Tuesday
Jun182013

A SAHARA BY ANY OTHER NAME

With the frenzy for eating all things fresh, green, and local, it’s hard to remember that only a few years ago, researchers had located way too many urban food deserts here in the U.S. as well as Canada, the U.K., Australia and New Zealand.

Coined in the mid-2000s, “food desert” is a concentrated area short on access to fresh meat and produce, long on convenience stores and quick-serve chains.  Metro-dwellers in those areas don’t eat well, get sick often, and are at higher risks for life-shortening diseases.  The solutions?  Safe places to shop, for one.  The rest follow logically:  Educating populations about good nutrition, ensuring these communities have the financial wherewithal to buy healthy food (usually higher in price than the fast-food outlets), and training residents on adopting such alternatives as victory gardens and urban agriculture.
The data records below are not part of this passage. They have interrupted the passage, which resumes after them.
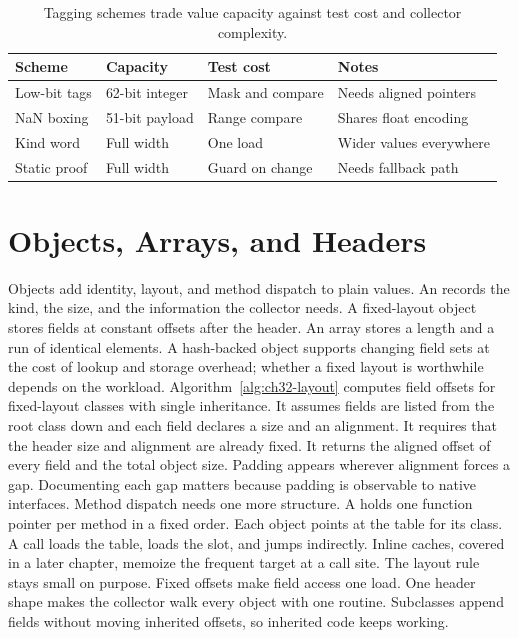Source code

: \begin{table}[htbp]
\centering
\caption{Tagging schemes trade value capacity against test cost and collector complexity.}
\label{tab:ch32-tagging}
\begin{tabular}{llll}
\toprule
Scheme & Capacity & Test cost & Notes \\
\midrule
Low-bit tags & 62-bit integer & Mask and compare & Needs aligned pointers \\
NaN boxing & 51-bit payload & Range compare & Shares float encoding \\
Kind word & Full width & One load & Wider values everywhere \\
Static proof & Full width & Guard on change & Needs fallback path \\
\bottomrule
\end{tabular}
\end{table}

\section{Objects, Arrays, and Headers}\label{sec:ch32-objects}

Objects add identity, layout, and method dispatch to plain values.
An  records the kind, the size, and the information the collector needs.
A fixed-layout object stores fields at constant offsets after the header.
An array stores a length and a run of identical elements.
A hash-backed object supports changing field sets at the cost of lookup and storage overhead; whether a fixed layout is worthwhile depends on the workload.
Algorithm~\ref{alg:ch32-layout} computes field offsets for fixed-layout classes with single inheritance.
It assumes fields are listed from the root class down and each field declares a size and an alignment.
It requires that the header size and alignment are already fixed.
It returns the aligned offset of every field and the total object size.
Padding appears wherever alignment forces a gap.
Documenting each gap matters because padding is observable to native interfaces.
Method dispatch needs one more structure.
A  holds one function pointer per method in a fixed order.
Each object points at the table for its class.
A call loads the table, loads the slot, and jumps indirectly.
Inline caches, covered in a later chapter, memoize the frequent target at a call site.
The layout rule stays small on purpose.
Fixed offsets make field access one load.
One header shape makes the collector walk every object with one routine.
Subclasses append fields without moving inherited offsets, so inherited code keeps working.

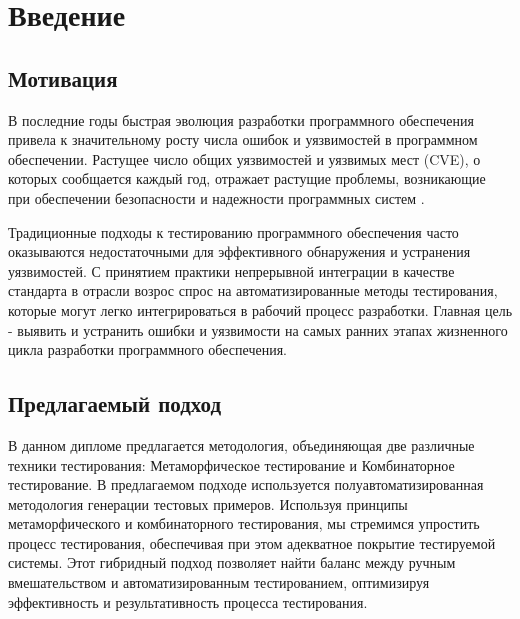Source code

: \chapter{Введение}
\label{chap:intro}


\section{Мотивация}\label{sec:motivation}

В последние годы быстрая эволюция разработки программного обеспечения привела к значительному росту числа ошибок и уязвимостей в программном обеспечении.
Растущее число общих уязвимостей и уязвимых мест (CVE), о которых сообщается каждый год, отражает растущие проблемы, возникающие при обеспечении безопасности и надежности программных систем \cite{CVE}.

Традиционные подходы к тестированию программного обеспечения часто оказываются недостаточными для эффективного обнаружения и устранения уязвимостей.
С принятием практики непрерывной интеграции в качестве стандарта в отрасли возрос спрос на автоматизированные методы тестирования, которые могут легко интегрироваться в рабочий процесс разработки.
Главная цель - выявить и устранить ошибки и уязвимости на самых ранних этапах жизненного цикла разработки программного обеспечения.

\section{Предлагаемый подход}\label{sec:proposed-approach}

В данном дипломе предлагается методология, объединяющая две различные техники тестирования: Метаморфическое тестирование и Комбинаторное тестирование.
В предлагаемом подходе используется полуавтоматизированная методология генерации тестовых примеров.
Используя принципы метаморфического и комбинаторного тестирования, мы стремимся упростить процесс тестирования, обеспечивая при этом адекватное покрытие тестируемой системы.
Этот гибридный подход позволяет найти баланс между ручным вмешательством и автоматизированным тестированием, оптимизируя эффективность и результативность процесса тестирования.
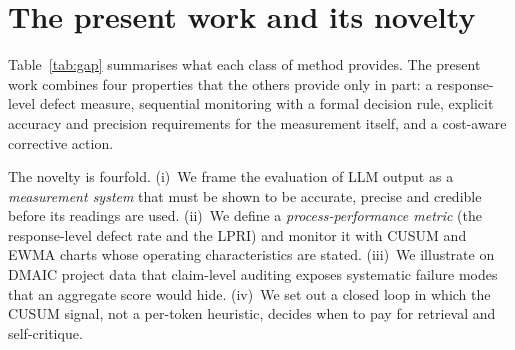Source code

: \documentclass[11pt]{article}
\begin{document}
\section{The present work and its novelty}\label{sec:novelty}

Table~\ref{tab:gap} summarises what each class of method provides. The present work combines four properties that the others provide only in part: a response-level defect measure, sequential monitoring with a formal decision rule, explicit accuracy and precision requirements for the measurement itself, and a cost-aware corrective action.

\begin{table}[!htbp]
\centering\small
\caption{Properties of present evaluation approaches and of this work. \checkmark\ = provided; $\circ$ = partly; -- = not provided.}\label{tab:gap}
\end{table}

The novelty is fourfold. (i)~We frame the evaluation of LLM output as a \emph{measurement system} that must be shown to be accurate, precise and credible before its readings are used. (ii)~We define a \emph{process-performance metric} (the response-level defect rate and the LPRI) and monitor it with CUSUM and EWMA charts whose operating characteristics are stated. (iii)~We illustrate on DMAIC project data that claim-level auditing exposes systematic failure modes that an aggregate score would hide. (iv)~We set out a closed loop in which the CUSUM signal, not a per-token heuristic, decides when to pay for retrieval and self-critique.
\end{document}
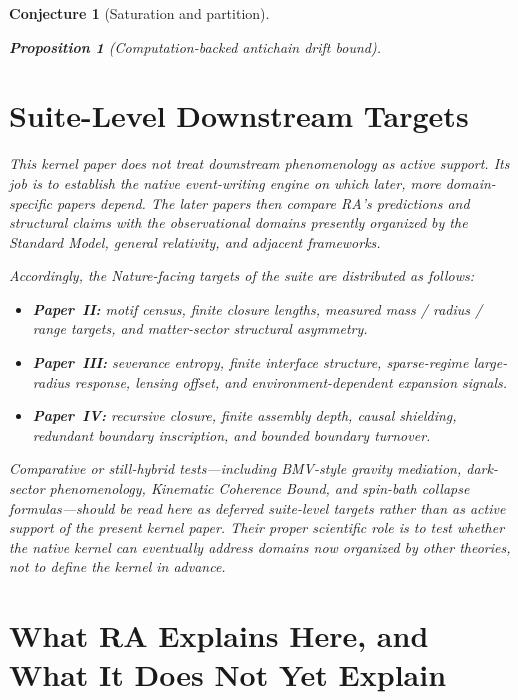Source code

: \documentclass[11pt]{article}
\newtheorem{proposition}{Proposition}
\newtheorem{conjecture}{Conjecture}
\begin{document}
\begin{conjecture}[Saturation and partition]
\begin{proposition}[Computation-backed antichain drift bound]
\section{Suite-Level Downstream Targets}
\label{sec:predictions}

This kernel paper does not treat downstream phenomenology as active support. Its job is to establish the native event-writing engine on which later, more domain-specific papers depend. The later papers then compare RA's predictions and structural claims with the observational domains presently organized by the Standard Model, general relativity, and adjacent frameworks.

Accordingly, the Nature-facing targets of the suite are distributed as follows:
\begin{itemize}
    \item \textbf{Paper~II:} motif census, finite closure lengths, measured mass / radius / range targets, and matter-sector structural asymmetry.
    \item \textbf{Paper~III:} severance entropy, finite interface structure, sparse-regime large-radius response, lensing offset, and environment-dependent expansion signals.
    \item \textbf{Paper~IV:} recursive closure, finite assembly depth, causal shielding, redundant boundary inscription, and bounded boundary turnover.
\end{itemize}

Comparative or still-hybrid tests---including BMV-style gravity mediation, dark-sector phenomenology, Kinematic Coherence Bound, and spin-bath collapse formulas---should be read here as deferred suite-level targets rather than as active support of the present kernel paper. Their proper scientific role is to test whether the native kernel can eventually address domains now organized by other theories, not to define the kernel in advance.

\section{What RA Explains Here, and What It Does Not Yet Explain}
\label{sec:status}


\end{proposition}
\end{conjecture}
\end{document}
The good news?  With community activism, widespread awareness, and retailer cooperation, food deserts are shrinking, bit by bit by bit.

Yeah, we know what you’re thinking:  “What the heck does this trend have to do with design and change and communications and branding?”

Here was our Eureka:  The same kind of sere-ness a food desert connotes can apply to communications.  We’ll elaborate, of course, through questions:

  • ·       Is business writing clear, concise, sparkling … or dry as our proverbial Sahara?
  • ·       Are there functions and divisions within the company that, quite simply, don’t communicate well or often enough?
  • ·       How parched are your stakeholders – inside and out – for real information and intelligence?
  • ·       Do constituents need to travel far to get to that communications oasis?  Or is it as close as their laptop or Internet connection?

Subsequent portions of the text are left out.